もつれない患者との会話術
ポイント
玄関側の看板に示した診療科の医師が不在でも,医療機関は診療契約違反で訴えられることはありません。ただ,日常業務としてホームページの診療体制情報を適切に更新したり,医師不在時のルール(紹介する他院など)を前もって決めておいたりするべきでしょう。
解説
医師も生身の人間であり,急に体調を崩して休診となることもありえます。また,看板やホームページは,昔で言うなら電柱の看板と同じで,患者に情報提供しているに過ぎません。「当院では,このような診療科を揃えて皆様のご来院をお待ちしておりますよ」とご案内しているのです。これは,民法第521条でいうところの「申し込みの誘引」であり,患者からの申し込み(=診療してもらいたい)を誘う行為です。

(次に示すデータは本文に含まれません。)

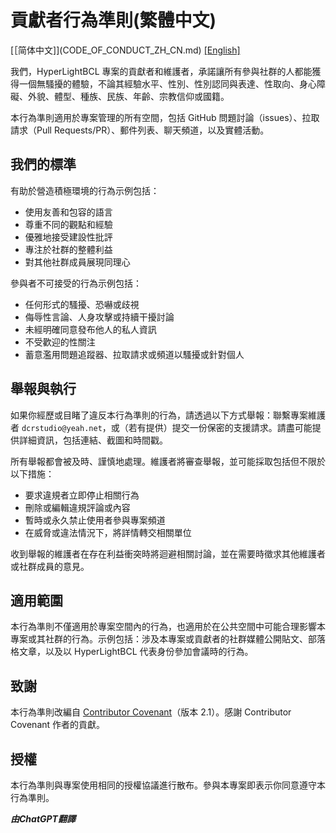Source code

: # 貢獻者行為準則(繁體中文)
[［简体中文]](CODE_OF_CONDUCT_ZH_CN.md)
[[English]](CODE_OF_CONDUCT.md)

我們，HyperLightBCL 專案的貢獻者和維護者，承諾讓所有參與社群的人都能獲得一個無騷擾的體驗，不論其經驗水平、性別、性別認同與表達、性取向、身心障礙、外貌、體型、種族、民族、年齡、宗教信仰或國籍。

本行為準則適用於專案管理的所有空間，包括 GitHub 問題討論（issues）、拉取請求（Pull Requests/PR）、郵件列表、聊天頻道，以及實體活動。

## 我們的標準

有助於營造積極環境的行為示例包括：

* 使用友善和包容的語言
* 尊重不同的觀點和經驗
* 優雅地接受建設性批評
* 專注於社群的整體利益
* 對其他社群成員展現同理心

參與者不可接受的行為示例包括：

* 任何形式的騷擾、恐嚇或歧視
* 侮辱性言論、人身攻擊或持續干擾討論
* 未經明確同意發布他人的私人資訊
* 不受歡迎的性關注
* 蓄意濫用問題追蹤器、拉取請求或頻道以騷擾或針對個人

## 舉報與執行

如果你經歷或目睹了違反本行為準則的行為，請透過以下方式舉報：聯繫專案維護者 `dcrstudio@yeah.net`，或（若有提供）提交一份保密的支援請求。請盡可能提供詳細資訊，包括連結、截圖和時間戳。

所有舉報都會被及時、謹慎地處理。維護者將審查舉報，並可能採取包括但不限於以下措施：

* 要求違規者立即停止相關行為
* 刪除或編輯違規評論或內容
* 暫時或永久禁止使用者參與專案頻道
* 在威脅或違法情況下，將詳情轉交相關單位

收到舉報的維護者在存在利益衝突時將迴避相關討論，並在需要時徵求其他維護者或社群成員的意見。

## 適用範圍

本行為準則不僅適用於專案空間內的行為，也適用於在公共空間中可能合理影響本專案或其社群的行為。示例包括：涉及本專案或貢獻者的社群媒體公開貼文、部落格文章，以及以 HyperLightBCL 代表身份參加會議時的行為。

## 致謝

本行為準則改編自 [Contributor Covenant](https://www.contributor-covenant.org/version/2/1/code_of_conduct.html)（版本 2.1）。感謝 Contributor Covenant 作者的貢獻。

## 授權

本行為準則與專案使用相同的授權協議進行散布。參與本專案即表示你同意遵守本行為準則。

***由ChatGPT翻譯***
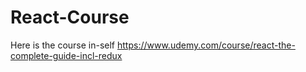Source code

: # React-Course

Here is the course in-self https://www.udemy.com/course/react-the-complete-guide-incl-redux
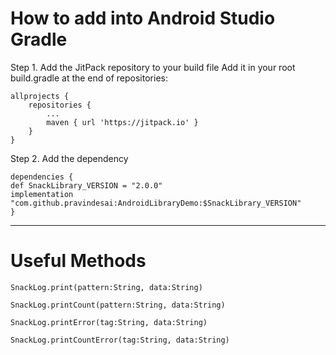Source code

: # How to add into Android Studio Gradle

Step 1. Add the JitPack repository to your build file
Add it in your root build.gradle  at the end of repositories:

    allprojects {
    	repositories {
    		...
    		maven { url 'https://jitpack.io' }
    	}
    }
Step 2. Add the dependency

	dependencies {
	def SnackLibrary_VERSION = "2.0.0"
    implementation "com.github.pravindesai:AndroidLibraryDemo:$SnackLibrary_VERSION"
	}
	
****

# Useful Methods
    
    SnackLog.print(pattern:String, data:String)

    SnackLog.printCount(pattern:String, data:String)
    
    SnackLog.printError(tag:String, data:String)
    
    SnackLog.printCountError(tag:String, data:String)
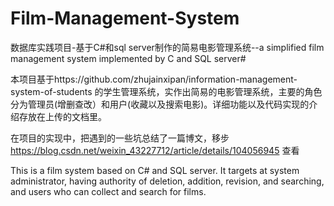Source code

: # Film-Management-System
数据库实践项目-基于C#和sql server制作的简易电影管理系统--a simplified film management system implemented by C and SQL server# 

本项目基于https://github.com/zhujainxipan/information-management-system-of-students
的学生管理系统，实作出简易的电影管理系统，主要的角色分为管理员(增删查改）和用户(收藏以及搜索电影)。详细功能以及代码实现的介绍存放在上传的文档里。

在项目的实现中，把遇到的一些坑总结了一篇博文，移步 https://blog.csdn.net/weixin_43227712/article/details/104056945
查看

This is a film system based on C# and SQL server. It targets at system administrator, having authority of deletion, addition, revision, and searching, and users who can collect and search for films.
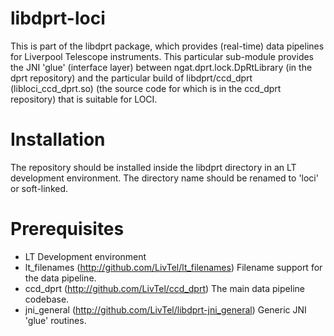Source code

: # libdprt-loci

This is part of the libdprt package, which provides (real-time) data pipelines for Liverpool Telescope instruments.
This particular sub-module provides the JNI 'glue' (interface layer) between ngat.dprt.lock.DpRtLibrary (in the dprt repository) and the particular build of libdprt/ccd_dprt (libloci_ccd_dprt.so) (the source code for which is in the ccd_dprt repository) that is suitable for LOCI. 

# Installation

The repository should be installed inside the libdprt directory in an LT development environment. The directory name should be renamed to 'loci' or soft-linked.

# Prerequisites

- LT Development environment
- lt_filenames (http://github.com/LivTel/lt_filenames) Filename support for the data pipeline.
- ccd_dprt (http://github.com/LivTel/ccd_dprt) The main data pipeline codebase.
- jni_general (http://github.com/LivTel/libdprt-jni_general) Generic JNI 'glue' routines.
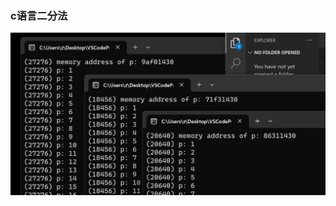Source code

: ### c语言二分法
![Image text](https://github.com/zhaoxu1943/way2google/blob/27152d5c3502b7edfabff1e7285a8342b5d54a7f/img/mem.png)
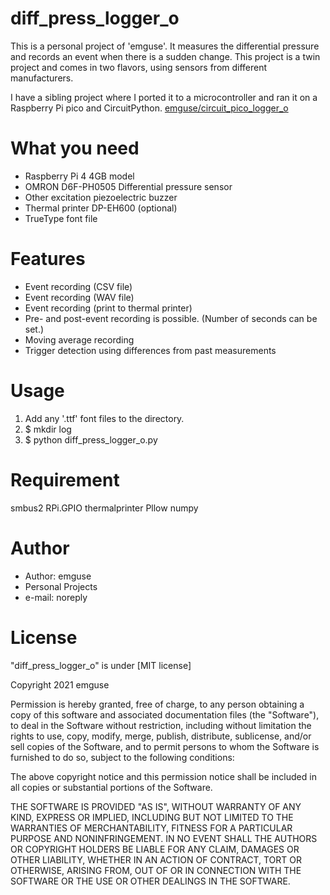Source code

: # diff_press_logger_o

This is a personal project of 'emguse'.
It measures the differential pressure and records an event when there is a sudden change.
This project is a twin project and comes in two flavors, using sensors from different manufacturers.

I have a sibling project where I ported it to a microcontroller and ran it on a Raspberry Pi pico and CircuitPython.
[emguse/circuit_pico_logger_o](/circuit_pico_logger_o)

# What you need

- Raspberry Pi 4 4GB model
- OMRON D6F-PH0505 Differential pressure sensor 
- Other excitation piezoelectric buzzer
- Thermal printer DP-EH600 (optional)
- TrueType font file

# Features

- Event recording (CSV file)
- Event recording (WAV file)
- Event recording (print to thermal printer)
- Pre- and post-event recording is possible. (Number of seconds can be set.)
- Moving average recording
- Trigger detection using differences from past measurements

# Usage

1. Add any '.ttf' font files to the directory.
1. $ mkdir log
1. $ python diff_press_logger_o.py

# Requirement

smbus2
RPi.GPIO
thermalprinter
Pllow
numpy

# Author

- Author: emguse
- Personal Projects
- e-mail: noreply

# License

"diff_press_logger_o" is under [MIT license]

Copyright 2021 emguse

Permission is hereby granted, free of charge, to any person obtaining a copy of this software and associated documentation files (the "Software"), to deal in the Software without restriction, including without limitation the rights to use, copy, modify, merge, publish, distribute, sublicense, and/or sell copies of the Software, and to permit persons to whom the Software is furnished to do so, subject to the following conditions:

The above copyright notice and this permission notice shall be included in all copies or substantial portions of the Software.

THE SOFTWARE IS PROVIDED "AS IS", WITHOUT WARRANTY OF ANY KIND, EXPRESS OR IMPLIED, INCLUDING BUT NOT LIMITED TO THE WARRANTIES OF MERCHANTABILITY, FITNESS FOR A PARTICULAR PURPOSE AND NONINFRINGEMENT. IN NO EVENT SHALL THE AUTHORS OR COPYRIGHT HOLDERS BE LIABLE FOR ANY CLAIM, DAMAGES OR OTHER LIABILITY, WHETHER IN AN ACTION OF CONTRACT, TORT OR OTHERWISE, ARISING FROM, OUT OF OR IN CONNECTION WITH THE SOFTWARE OR THE USE OR OTHER DEALINGS IN THE SOFTWARE.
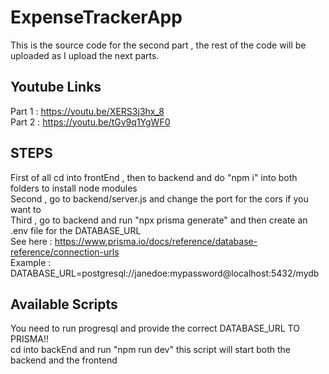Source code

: # ExpenseTrackerApp
This is the source code for the second part , the rest of the code will be uploaded as I upload the next parts.

## Youtube Links
Part 1 : https://youtu.be/XERS3j3hx_8 \
Part 2 : https://youtu.be/tGv9q1YgWF0

## STEPS
First of all cd into frontEnd , then to backend and do "npm i" into both folders to install node modules\
Second , go to backend/server.js and change the port for the cors if you want to\
Third , go to backend and run "npx prisma generate" and then create an .env file for the DATABASE_URL\
See here : https://www.prisma.io/docs/reference/database-reference/connection-urls \
Example : DATABASE_URL=postgresql://janedoe:mypassword@localhost:5432/mydb

## Available Scripts
You need to run progresql and provide the correct DATABASE_URL TO PRISMA!!\
cd into backEnd and run "npm run dev" this script will start both the backend and the frontend

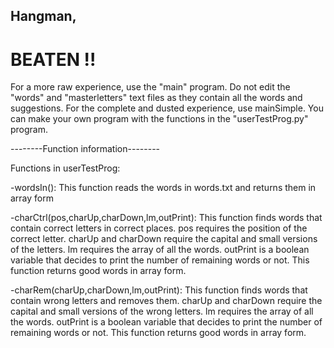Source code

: <div class="Intro"><h2>Hangman,</h2><h1> BEATEN !!</h1></div>

For a more raw experience, use the "main" program. Do not edit the "words" and "masterletters" text files as they contain all the words and suggestions. For the complete and dusted experience, use mainSimple. You can make your own program with the functions in the "userTestProg.py" program.


--------Function information--------

Functions in userTestProg:

-wordsIn(): This function reads the words in words.txt and returns them in array form

-charCtrl(pos,charUp,charDown,lm,outPrint): This function finds words that contain correct letters in correct places. pos requires the position of the correct letter. charUp and charDown require the capital and small versions of the letters. lm requires the array of all the words. outPrint is a boolean variable that decides to print the number of remaining words or not. This function returns good words in array form.

-charRem(charUp,charDown,lm,outPrint): This function finds words that contain wrong letters and removes them. charUp and charDown require the capital and small versions of the wrong letters. lm requires the array of all the words. outPrint is a boolean variable that decides to print the number of remaining words or not. This function returns good words in array form.
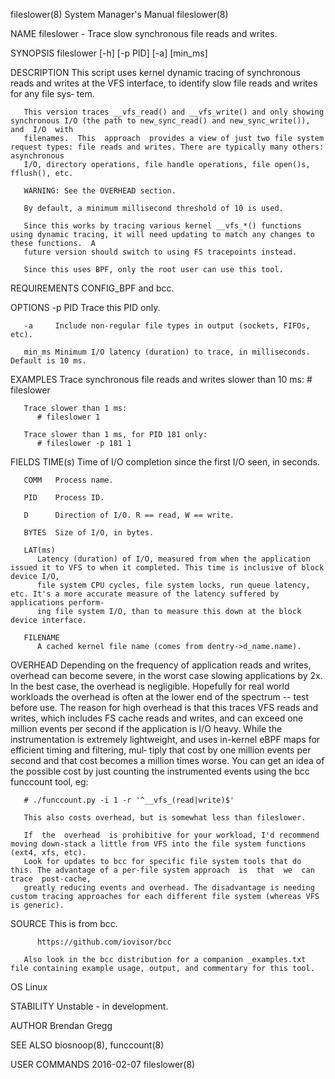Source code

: fileslower(8)							    System Manager's Manual							 fileslower(8)

NAME
       fileslower - Trace slow synchronous file reads and writes.

SYNOPSIS
       fileslower [-h] [-p PID] [-a] [min_ms]

DESCRIPTION
       This  script uses kernel dynamic tracing of synchronous reads and writes at the VFS interface, to identify slow file reads and writes for any file sys‐
       tem.

       This version traces __vfs_read() and __vfs_write() and only showing synchronous I/O (the path to new_sync_read() and new_sync_write()),	and  I/O  with
       filenames.  This	 approach  provides a view of just two file system request types: file reads and writes. There are typically many others: asynchronous
       I/O, directory operations, file handle operations, file open()s, fflush(), etc.

       WARNING: See the OVERHEAD section.

       By default, a minimum millisecond threshold of 10 is used.

       Since this works by tracing various kernel __vfs_*() functions using dynamic tracing, it will need updating to match any changes to these functions.  A
       future version should switch to using FS tracepoints instead.

       Since this uses BPF, only the root user can use this tool.

REQUIREMENTS
       CONFIG_BPF and bcc.

OPTIONS
       -p PID Trace this PID only.

       -a     Include non-regular file types in output (sockets, FIFOs, etc).

       min_ms Minimum I/O latency (duration) to trace, in milliseconds. Default is 10 ms.

EXAMPLES
       Trace synchronous file reads and writes slower than 10 ms:
	      # fileslower

       Trace slower than 1 ms:
	      # fileslower 1

       Trace slower than 1 ms, for PID 181 only:
	      # fileslower -p 181 1

FIELDS
       TIME(s)
	      Time of I/O completion since the first I/O seen, in seconds.

       COMM   Process name.

       PID    Process ID.

       D      Direction of I/O. R == read, W == write.

       BYTES  Size of I/O, in bytes.

       LAT(ms)
	      Latency (duration) of I/O, measured from when the application issued it to VFS to when it completed. This time is inclusive of block device I/O,
	      file system CPU cycles, file system locks, run queue latency, etc. It's a more accurate measure of the latency suffered by applications perform‐
	      ing file system I/O, than to measure this down at the block device interface.

       FILENAME
	      A cached kernel file name (comes from dentry->d_name.name).

OVERHEAD
       Depending on the frequency of application reads and writes, overhead can become severe, in the worst case slowing applications by 2x. In the best case,
       the  overhead  is  negligible. Hopefully for real world workloads the overhead is often at the lower end of the spectrum -- test before use. The reason
       for high overhead is that this traces VFS reads and writes, which includes FS cache reads and writes, and can exceed one million events per  second  if
       the application is I/O heavy. While the instrumentation is extremely lightweight, and uses in-kernel eBPF maps for efficient timing and filtering, mul‐
       tiply that cost by one million events per second and that cost becomes a million times worse. You can get an idea of the possible cost by just counting
       the instrumented events using the bcc funccount tool, eg:

       # ./funccount.py -i 1 -r '^__vfs_(read|write)$'

       This also costs overhead, but is somewhat less than fileslower.

       If  the	overhead  is prohibitive for your workload, I'd recommend moving down-stack a little from VFS into the file system functions (ext4, xfs, etc).
       Look for updates to bcc for specific file system tools that do this. The advantage of a per-file system approach	 is  that  we  can  trace  post-cache,
       greatly reducing events and overhead. The disadvantage is needing custom tracing approaches for each different file system (whereas VFS is generic).

SOURCE
       This is from bcc.

	      https://github.com/iovisor/bcc

       Also look in the bcc distribution for a companion _examples.txt file containing example usage, output, and commentary for this tool.

OS
       Linux

STABILITY
       Unstable - in development.

AUTHOR
       Brendan Gregg

SEE ALSO
       biosnoop(8), funccount(8)

USER COMMANDS								  2016-02-07								 fileslower(8)
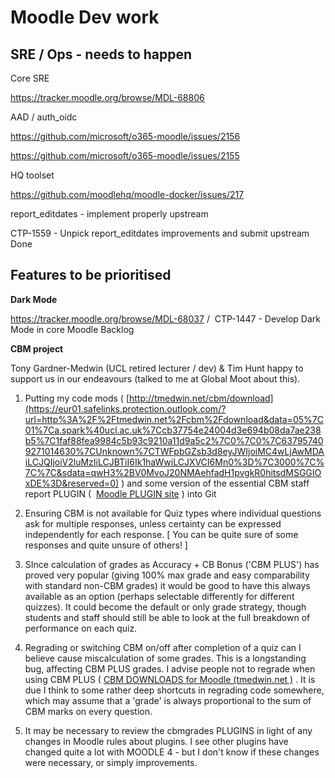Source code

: # Moodle Dev work

## SRE / Ops - needs to happen

Core SRE

https://tracker.moodle.org/browse/MDL-68806

AAD / auth\_oidc 

<https://github.com/microsoft/o365-moodle/issues/2156> 

<https://github.com/microsoft/o365-moodle/issues/2155>

HQ toolset

<https://github.com/moodlehq/moodle-docker/issues/217>

report\_editdates - implement properly upstream

CTP-1559 - Unpick report\_editdates improvements and submit upstream Done

## Features to be prioritised 

**Dark Mode**

<https://tracker.moodle.org/browse/MDL-68037> /  CTP-1447 - Develop Dark Mode in core Moodle Backlog

**CBM project** 

Tony Gardner-Medwin (UCL retired lecturer / dev) & Tim Hunt happy to support us in our endeavours (talked to me at Global Moot about this).

1. Putting my code mods ( [http://tmedwin.net/cbm/download](https://eur01.safelinks.protection.outlook.com/?url=http%3A%2F%2Ftmedwin.net%2Fcbm%2Fdownload&data=05%7C01%7Ca.spark%40ucl.ac.uk%7Ccb37754e24004d3e694b08da7ae238b5%7C1faf88fea9984c5b93c9210a11d9a5c2%7C0%7C0%7C637957409271014630%7CUnknown%7CTWFpbGZsb3d8eyJWIjoiMC4wLjAwMDAiLCJQIjoiV2luMzIiLCJBTiI6Ik1haWwiLCJXVCI6Mn0%3D%7C3000%7C%7C%7C&sdata=qwH3%2BV0MvoJ20NMAehfadH1pvgkR0hitsdMSGGIOxDE%3D&reserved=0) ) and some version of the essential CBM staff report PLUGIN (  [Moodle PLUGIN site](https://eur01.safelinks.protection.outlook.com/?url=http%3A%2F%2Fmoodle.org%2Fplugins%2Fview.php%3Fplugin%3Dquiz_cbmgrades&data=05%7C01%7Ca.spark%40ucl.ac.uk%7Ccb37754e24004d3e694b08da7ae238b5%7C1faf88fea9984c5b93c9210a11d9a5c2%7C0%7C0%7C637957409271014630%7CUnknown%7CTWFpbGZsb3d8eyJWIjoiMC4wLjAwMDAiLCJQIjoiV2luMzIiLCJBTiI6Ik1haWwiLCJXVCI6Mn0%3D%7C3000%7C%7C%7C&sdata=rruYQt3cEMlVsFyH8BURbJi7Usq7SEonmyrMOlSDZ7Y%3D&reserved=0) ) into Git

2. Ensuring CBM is not available for Quiz types where individual questions ask for multiple responses, unless certainty can be expressed independently for each response. \[ You can be quite sure of some responses and quite unsure of others! \]

3. SInce calculation of grades as Accuracy + CB Bonus ('CBM PLUS') has proved very popular (giving 100% max grade and easy comparability with standard non-CBM grades) it would be good to have this always available as an option (perhaps selectable differently for different quizzes). It could become the default or only grade strategy, though students and staff should still be able to look at the full breakdown of performance on each quiz.

4. Regrading or switching CBM on/off after completion of a quiz can I believe cause miscalculation of some grades. This is a longstanding bug, affecting CBM PLUS grades. I advise people not to regrade when using CBM PLUS ( [CBM DOWNLOADS for Moodle (tmedwin.net )](https://eur01.safelinks.protection.outlook.com/?url=https%3A%2F%2Ftmedwin.net%2Fcbm%2Fmoodle%2Fdownload%2F&data=05%7C01%7Ca.spark%40ucl.ac.uk%7Ccb37754e24004d3e694b08da7ae238b5%7C1faf88fea9984c5b93c9210a11d9a5c2%7C0%7C0%7C637957409271014630%7CUnknown%7CTWFpbGZsb3d8eyJWIjoiMC4wLjAwMDAiLCJQIjoiV2luMzIiLCJBTiI6Ik1haWwiLCJXVCI6Mn0%3D%7C3000%7C%7C%7C&sdata=4XJB38dMufheXkb9nKyw7qn6mjazmN0YxEPnIk8DKxY%3D&reserved=0) . It is due I think to some rather deep shortcuts in regrading code somewhere, which may assume that a 'grade' is always proportional to the sum of CBM marks on every question.

5. It may be necessary to review the cbmgrades PLUGINS in light of any changes in Moodle rules about plugins. I see other plugins have changed quite a lot with MOODLE 4 - but I don't know if these changes were necessary, or simply improvements.
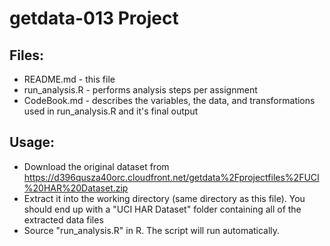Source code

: # getdata-013 Project

## Files:

- README.md - this file
- run_analysis.R - performs analysis steps per assignment
- CodeBook.md - describes the variables, the data, and transformations used in run_analysis.R and it's final output

## Usage:

- Download the original dataset from https://d396qusza40orc.cloudfront.net/getdata%2Fprojectfiles%2FUCI%20HAR%20Dataset.zip
- Extract it into the working directory (same directory as this file).  You should end up with a "UCI HAR Dataset" folder containing all of the extracted data files
- Source "run_analysis.R" in R.  The script will run automatically.
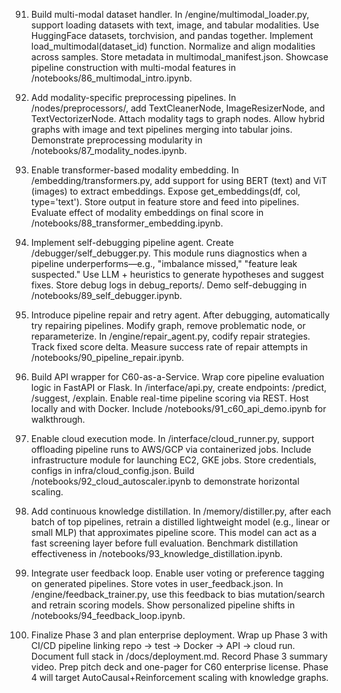 91. Build multi-modal dataset handler.
In /engine/multimodal_loader.py, support loading datasets with text, image, and tabular modalities. Use HuggingFace datasets, torchvision, and pandas together. Implement load_multimodal(dataset_id) function. Normalize and align modalities across samples. Store metadata in multimodal_manifest.json. Showcase pipeline construction with multi-modal features in /notebooks/86_multimodal_intro.ipynb.

92. Add modality-specific preprocessing pipelines.
In /nodes/preprocessors/, add TextCleanerNode, ImageResizerNode, and TextVectorizerNode. Attach modality tags to graph nodes. Allow hybrid graphs with image and text pipelines merging into tabular joins. Demonstrate preprocessing modularity in /notebooks/87_modality_nodes.ipynb.

93. Enable transformer-based modality embedding.
In /embedding/transformers.py, add support for using BERT (text) and ViT (images) to extract embeddings. Expose get_embeddings(df, col, type='text'). Store output in feature store and feed into pipelines. Evaluate effect of modality embeddings on final score in /notebooks/88_transformer_embedding.ipynb.

94. Implement self-debugging pipeline agent.
Create /debugger/self_debugger.py. This module runs diagnostics when a pipeline underperforms—e.g., "imbalance missed," "feature leak suspected." Use LLM + heuristics to generate hypotheses and suggest fixes. Store debug logs in debug_reports/. Demo self-debugging in /notebooks/89_self_debugger.ipynb.

95. Introduce pipeline repair and retry agent.
After debugging, automatically try repairing pipelines. Modify graph, remove problematic node, or reparameterize. In /engine/repair_agent.py, codify repair strategies. Track fixed score delta. Measure success rate of repair attempts in /notebooks/90_pipeline_repair.ipynb.

96. Build API wrapper for C60-as-a-Service.
Wrap core pipeline evaluation logic in FastAPI or Flask. In /interface/api.py, create endpoints: /predict, /suggest, /explain. Enable real-time pipeline scoring via REST. Host locally and with Docker. Include /notebooks/91_c60_api_demo.ipynb for walkthrough.

97. Enable cloud execution mode.
In /interface/cloud_runner.py, support offloading pipeline runs to AWS/GCP via containerized jobs. Include infrastructure module for launching EC2, GKE jobs. Store credentials, configs in infra/cloud_config.json. Build /notebooks/92_cloud_autoscaler.ipynb to demonstrate horizontal scaling.

98. Add continuous knowledge distillation.
In /memory/distiller.py, after each batch of top pipelines, retrain a distilled lightweight model (e.g., linear or small MLP) that approximates pipeline score. This model can act as a fast screening layer before full evaluation. Benchmark distillation effectiveness in /notebooks/93_knowledge_distillation.ipynb.

99. Integrate user feedback loop.
Enable user voting or preference tagging on generated pipelines. Store votes in user_feedback.json. In /engine/feedback_trainer.py, use this feedback to bias mutation/search and retrain scoring models. Show personalized pipeline shifts in /notebooks/94_feedback_loop.ipynb.

100. Finalize Phase 3 and plan enterprise deployment.
Wrap up Phase 3 with CI/CD pipeline linking repo → test → Docker → API → cloud run. Document full stack in /docs/deployment.md. Record Phase 3 summary video. Prep pitch deck and one-pager for C60 enterprise license. Phase 4 will target AutoCausal+Reinforcement scaling with knowledge graphs.

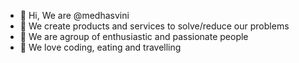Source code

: - 👋 Hi, We are @medhasvini
- 👀 We create products and services to solve/reduce our problems
- 🌱 We are agroup of enthusiastic and passionate people
- 💞️ We love coding, eating and travelling

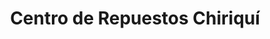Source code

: ---
title: "Centro de Repuestos Chiriquí"
url: /david/centro-de-repuestos-chiriqui/
shop: Autoteile
---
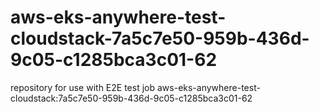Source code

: # aws-eks-anywhere-test-cloudstack-7a5c7e50-959b-436d-9c05-c1285bca3c01-62
repository for use with E2E test job aws-eks-anywhere-test-cloudstack:7a5c7e50-959b-436d-9c05-c1285bca3c01-62
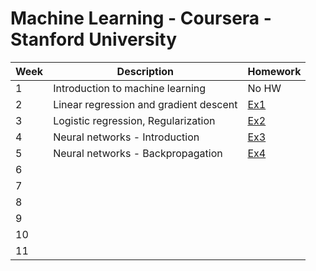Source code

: # Machine Learning - Coursera - Stanford University

|Week|Description|Homework|
|----|-----------|--------|
|1| Introduction to machine learning | No HW |
|2| Linear regression and gradient descent | [Ex1](./2/machine-learning-ex1/README.md) |
|3| Logistic regression, Regularization | [Ex2](./3/machine-learning-ex2/README.md) |
|4| Neural networks - Introduction | [Ex3](./4/machine-learning-ex3/README.md) |
|5| Neural networks - Backpropagation | [Ex4](./5/machine-learning-ex4/README.md) |
|6||  |
|7||  |
|8|||
|9|||
|10|||
|11|||
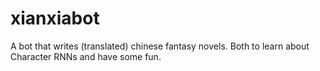 # xianxiabot
A bot that writes (translated) chinese fantasy novels.  Both to learn about Character RNNs and have some fun.
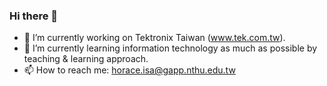 ### Hi there 👋

- 🔭 I’m currently working on Tektronix Taiwan (www.tek.com.tw).
- 🌱 I’m currently learning information technology as much as possible by teaching & learning approach.
- 📫 How to reach me: horace.isa@gapp.nthu.edu.tw


<!--
**horacec371/horacec371** is a ✨ _special_ ✨ repository because its `README.md` (this file) appears on your GitHub profile.

Here are some ideas to get you started:

- 🔭 I’m currently working on ...
- 🌱 I’m currently learning ...
- 👯 I’m looking to collaborate on ...
- 🤔 I’m looking for help with ...
- 💬 Ask me about ...
- 📫 How to reach me: ...
- 😄 Pronouns: ...
- ⚡ Fun fact: ...
-->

この誘引(=看板やホームページ)に応じた患者の意思表示が申し込みとなりますが,「申し込みの誘引」を行った者(=医療機関)が改めて承諾しない限り,契約は成立しないのです。つまり,患者が窓口で診察を希望している旨を職員に告げている段階では,まだ「診療契約」は締結されていません。このケースのように,玄関側の看板を見て医療機関に飛び込んできた患者が,その担当医が不在であったことを理由に「嘘つき」呼ばわりしても,「診療契約違反」とはならないのです。
医療機関の対応
前述したように,看板やホームページは情報を提供しているにすぎず,契約成立にはそれなりのステップが必要となります。たとえば,ある八百屋がリンゴを10個で500円として陳列し,消費者に「特売!」と購入を呼びかけし,消費者がこれに反応して購入の意思表示を行い,レジで500円支払ったところで売買契約が成立するのです。
これを医療機関に当てはめると,玄関側の看板を見て希望する診療科の診察申し込みを行い(具体的には診療申込書に記入),医療機関側が申し込みを受諾(申込書を受理)したときに診療契約が成立したことになるのです。
最近はインターネットで検索して来院する患者さんも多くなってきていることから,ホームページの更新を速やかに行うことが求められます。ただ,更新作業を随時できない医療機関においては,ホームページ上の診療担当表の周辺に「やむをえず休診となる場合もありますので,ご来院の際は事前に電話で確認してお越しくださるようお願いします」といった文言を加えることで,トラブルを未然に防止できるかと思います。
関係法令など
- 承諾の期間を定めてした契約の申込みは,撤回することができない。
- 申込者が前項の申込みに対して同項の期間内に承諾の通知を受けなかったときは,その申込みは,その効力を失う。